◆ Exercise instructions ◆
Reproduce exactly the lines from the one containing "- Deklarative Sprache" through the last line of the records below, both included, and nothing else.

======== Records for this task

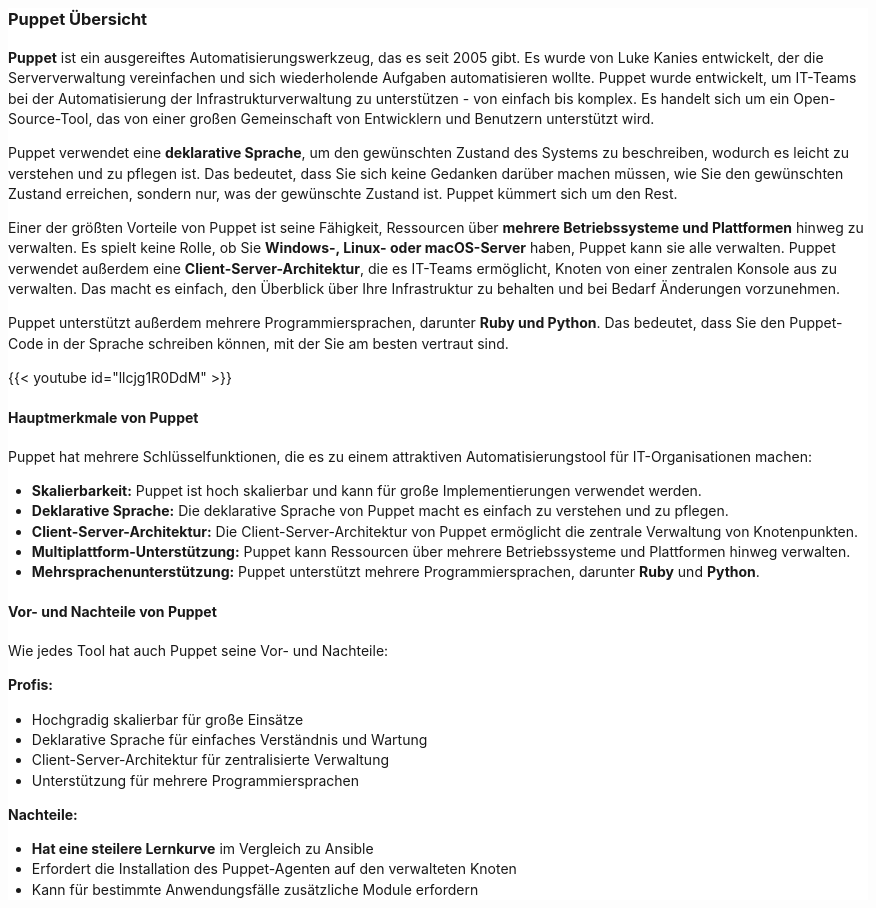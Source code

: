 ### Puppet Übersicht

**Puppet** ist ein ausgereiftes Automatisierungswerkzeug, das es seit 2005 gibt. Es wurde von Luke Kanies entwickelt, der die Serververwaltung vereinfachen und sich wiederholende Aufgaben automatisieren wollte. Puppet wurde entwickelt, um IT-Teams bei der Automatisierung der Infrastrukturverwaltung zu unterstützen - von einfach bis komplex. Es handelt sich um ein Open-Source-Tool, das von einer großen Gemeinschaft von Entwicklern und Benutzern unterstützt wird.

Puppet verwendet eine **deklarative Sprache**, um den gewünschten Zustand des Systems zu beschreiben, wodurch es leicht zu verstehen und zu pflegen ist. Das bedeutet, dass Sie sich keine Gedanken darüber machen müssen, wie Sie den gewünschten Zustand erreichen, sondern nur, was der gewünschte Zustand ist. Puppet kümmert sich um den Rest.

Einer der größten Vorteile von Puppet ist seine Fähigkeit, Ressourcen über **mehrere Betriebssysteme und Plattformen** hinweg zu verwalten. Es spielt keine Rolle, ob Sie **Windows-, Linux- oder macOS-Server** haben, Puppet kann sie alle verwalten. Puppet verwendet außerdem eine **Client-Server-Architektur**, die es IT-Teams ermöglicht, Knoten von einer zentralen Konsole aus zu verwalten. Das macht es einfach, den Überblick über Ihre Infrastruktur zu behalten und bei Bedarf Änderungen vorzunehmen.

Puppet unterstützt außerdem mehrere Programmiersprachen, darunter **Ruby und Python**. Das bedeutet, dass Sie den Puppet-Code in der Sprache schreiben können, mit der Sie am besten vertraut sind.

{{< youtube id="llcjg1R0DdM" >}}

#### Hauptmerkmale von Puppet

Puppet hat mehrere Schlüsselfunktionen, die es zu einem attraktiven Automatisierungstool für IT-Organisationen machen:

- **Skalierbarkeit:** Puppet ist hoch skalierbar und kann für große Implementierungen verwendet werden.
- **Deklarative Sprache:** Die deklarative Sprache von Puppet macht es einfach zu verstehen und zu pflegen.
- **Client-Server-Architektur:** Die Client-Server-Architektur von Puppet ermöglicht die zentrale Verwaltung von Knotenpunkten.
- **Multiplattform-Unterstützung:** Puppet kann Ressourcen über mehrere Betriebssysteme und Plattformen hinweg verwalten.
- **Mehrsprachenunterstützung:** Puppet unterstützt mehrere Programmiersprachen, darunter **Ruby** und **Python**.

#### Vor- und Nachteile von Puppet

Wie jedes Tool hat auch Puppet seine Vor- und Nachteile:

**Profis:**
- Hochgradig skalierbar für große Einsätze
- Deklarative Sprache für einfaches Verständnis und Wartung
- Client-Server-Architektur für zentralisierte Verwaltung
- Unterstützung für mehrere Programmiersprachen

**Nachteile:**
- **Hat eine steilere Lernkurve** im Vergleich zu Ansible
- Erfordert die Installation des Puppet-Agenten auf den verwalteten Knoten
- Kann für bestimmte Anwendungsfälle zusätzliche Module erfordern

================

◆ Exercise result ◆
- Deklarative Sprache für einfaches Verständnis und Wartung
- Client-Server-Architektur für zentralisierte Verwaltung
- Unterstützung für mehrere Programmiersprachen

**Nachteile:**
- **Hat eine steilere Lernkurve** im Vergleich zu Ansible
- Erfordert die Installation des Puppet-Agenten auf den verwalteten Knoten
- Kann für bestimmte Anwendungsfälle zusätzliche Module erfordern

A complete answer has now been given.